Pages

Thursday, February 23, 2012

Chicken Sriracha Stir Fry

K and I were expecting company for dinner the other night so I went searching for something easy and delicious. I found Chicken Sriracha Stir Fry from A Taste of Home Cooking. It was easy and delicious. I like a little spice so I kept the recipe the same but K said it was a bit on the hot side for him. Next time I will eliminate the sriracha sauce in the marinade to reduce the heat. Our company didn't show so we were left with plenty for lunch the next day, which I was really happy about.
Chicken Sriracha Stir Fry:

2 boneless skinless chicken breasts, cut into bite sized pieces

Marinade for chicken:
1 tablespoon soy sauce
1 tablespoon dry sherry
1 tablespoon water
1 teaspoon Sriracha

1 tablespoon cornstarch
6 tablespoons water
1 tablespoon Sriracha sauce
1 tablespoon soy sauce
2 tablespoons oyster sauce

1 cup green beans, chopped
3 carrots, peeled and sliced
1 cup mushrooms, sliced
1/2 large onion, chopped
2 tablespoons cooking oil
2 tablespoons ginger, grated
3 cloves garlic, chopped

Transfer chicken to a plastic food storage bag. Add marinade ingredients and toss to coat thoroughly. Let stand for at least 30 minutes or overnight.

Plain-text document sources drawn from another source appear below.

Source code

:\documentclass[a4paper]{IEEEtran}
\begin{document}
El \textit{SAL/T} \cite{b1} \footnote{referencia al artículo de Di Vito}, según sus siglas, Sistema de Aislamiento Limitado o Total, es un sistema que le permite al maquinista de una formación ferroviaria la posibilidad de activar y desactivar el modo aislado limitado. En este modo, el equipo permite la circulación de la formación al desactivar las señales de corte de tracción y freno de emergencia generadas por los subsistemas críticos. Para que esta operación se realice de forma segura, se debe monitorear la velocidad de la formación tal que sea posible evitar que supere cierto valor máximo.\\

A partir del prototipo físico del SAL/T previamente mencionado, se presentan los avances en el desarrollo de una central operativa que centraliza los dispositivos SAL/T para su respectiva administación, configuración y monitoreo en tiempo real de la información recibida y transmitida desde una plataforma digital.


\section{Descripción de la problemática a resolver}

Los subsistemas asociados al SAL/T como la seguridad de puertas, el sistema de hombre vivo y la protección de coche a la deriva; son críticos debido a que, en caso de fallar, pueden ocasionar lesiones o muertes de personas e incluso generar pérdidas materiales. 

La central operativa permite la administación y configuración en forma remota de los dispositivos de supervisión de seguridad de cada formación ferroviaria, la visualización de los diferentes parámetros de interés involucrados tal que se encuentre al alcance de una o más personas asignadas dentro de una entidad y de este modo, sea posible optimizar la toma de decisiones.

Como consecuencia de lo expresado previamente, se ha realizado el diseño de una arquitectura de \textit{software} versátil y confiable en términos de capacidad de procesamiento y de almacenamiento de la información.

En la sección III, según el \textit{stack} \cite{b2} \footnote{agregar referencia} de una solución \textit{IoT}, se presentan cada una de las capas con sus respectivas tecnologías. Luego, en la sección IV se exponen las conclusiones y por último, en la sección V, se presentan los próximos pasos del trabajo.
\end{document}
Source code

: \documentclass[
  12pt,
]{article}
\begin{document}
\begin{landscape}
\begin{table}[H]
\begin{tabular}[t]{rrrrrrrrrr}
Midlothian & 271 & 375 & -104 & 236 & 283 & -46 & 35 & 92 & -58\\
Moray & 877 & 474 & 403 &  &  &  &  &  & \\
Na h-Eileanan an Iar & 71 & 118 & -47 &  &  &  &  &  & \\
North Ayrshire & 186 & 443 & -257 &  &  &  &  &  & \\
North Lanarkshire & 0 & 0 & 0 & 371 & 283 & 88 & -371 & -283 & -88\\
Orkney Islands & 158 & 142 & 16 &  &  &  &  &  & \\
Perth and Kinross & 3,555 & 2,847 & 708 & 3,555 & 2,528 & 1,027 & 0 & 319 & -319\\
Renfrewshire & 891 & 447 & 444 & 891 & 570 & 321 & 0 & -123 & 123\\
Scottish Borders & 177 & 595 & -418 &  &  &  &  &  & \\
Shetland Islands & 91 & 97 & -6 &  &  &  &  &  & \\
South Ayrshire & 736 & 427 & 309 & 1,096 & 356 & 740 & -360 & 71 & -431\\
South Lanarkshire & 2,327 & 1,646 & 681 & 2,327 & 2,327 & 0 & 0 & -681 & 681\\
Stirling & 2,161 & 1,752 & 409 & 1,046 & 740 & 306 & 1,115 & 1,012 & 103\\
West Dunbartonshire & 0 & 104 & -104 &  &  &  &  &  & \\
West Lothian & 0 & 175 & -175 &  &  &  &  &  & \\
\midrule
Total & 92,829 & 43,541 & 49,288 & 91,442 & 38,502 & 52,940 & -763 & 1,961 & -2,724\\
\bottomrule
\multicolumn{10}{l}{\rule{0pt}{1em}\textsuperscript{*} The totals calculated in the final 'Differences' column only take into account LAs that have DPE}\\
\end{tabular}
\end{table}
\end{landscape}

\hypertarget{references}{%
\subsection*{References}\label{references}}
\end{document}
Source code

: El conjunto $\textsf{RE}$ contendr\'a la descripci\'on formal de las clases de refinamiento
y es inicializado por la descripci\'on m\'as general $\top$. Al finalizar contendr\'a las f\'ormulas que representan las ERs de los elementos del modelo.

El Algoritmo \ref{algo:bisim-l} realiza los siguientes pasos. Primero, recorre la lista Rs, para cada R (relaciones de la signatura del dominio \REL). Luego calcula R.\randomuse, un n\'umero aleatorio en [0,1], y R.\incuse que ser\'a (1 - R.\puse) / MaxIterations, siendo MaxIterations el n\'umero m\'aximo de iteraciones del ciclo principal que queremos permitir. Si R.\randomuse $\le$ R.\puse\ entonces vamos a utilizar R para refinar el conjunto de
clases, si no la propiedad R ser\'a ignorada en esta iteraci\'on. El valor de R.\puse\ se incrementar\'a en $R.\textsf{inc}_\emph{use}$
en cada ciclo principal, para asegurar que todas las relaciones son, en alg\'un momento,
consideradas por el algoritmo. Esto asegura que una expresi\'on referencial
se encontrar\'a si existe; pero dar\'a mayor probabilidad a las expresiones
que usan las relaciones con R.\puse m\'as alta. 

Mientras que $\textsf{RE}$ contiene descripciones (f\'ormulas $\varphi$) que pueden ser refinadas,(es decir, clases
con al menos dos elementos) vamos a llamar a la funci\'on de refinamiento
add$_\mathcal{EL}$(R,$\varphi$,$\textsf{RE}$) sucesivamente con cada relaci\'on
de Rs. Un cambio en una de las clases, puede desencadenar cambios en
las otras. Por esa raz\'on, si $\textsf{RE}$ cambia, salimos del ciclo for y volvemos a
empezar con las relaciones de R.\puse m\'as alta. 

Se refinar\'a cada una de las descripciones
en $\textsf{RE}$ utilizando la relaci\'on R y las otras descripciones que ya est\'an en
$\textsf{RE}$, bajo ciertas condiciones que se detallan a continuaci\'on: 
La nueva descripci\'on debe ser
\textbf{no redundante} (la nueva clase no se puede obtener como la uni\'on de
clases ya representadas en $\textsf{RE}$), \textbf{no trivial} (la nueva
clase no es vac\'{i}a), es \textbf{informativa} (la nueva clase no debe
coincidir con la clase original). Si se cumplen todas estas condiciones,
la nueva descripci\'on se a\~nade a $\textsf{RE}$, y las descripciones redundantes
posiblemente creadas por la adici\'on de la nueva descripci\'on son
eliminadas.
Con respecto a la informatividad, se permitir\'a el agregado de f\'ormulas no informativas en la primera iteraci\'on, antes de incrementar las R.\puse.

In a separate bowl, mix cornstarch, water, Sriracha, soy sauce and oyster sauce.

In a wok heat 1 tablespoon oil over high heat, add vegetables. Stir-fry for 5 minutes or until the carrots are tender. Remove to a plate.

Wipe wok out with wet paper towels. Heat the remaining 1 tablespoon oil in the wok. When hot, add ginger and garlic; after a few seconds, add chicken mixture. Stir-fry for 2 to 4 minutes until chicken is fully cooked. Pour in the sauce. Stir until thickened. Return vegetables to the wok. Serve over rice.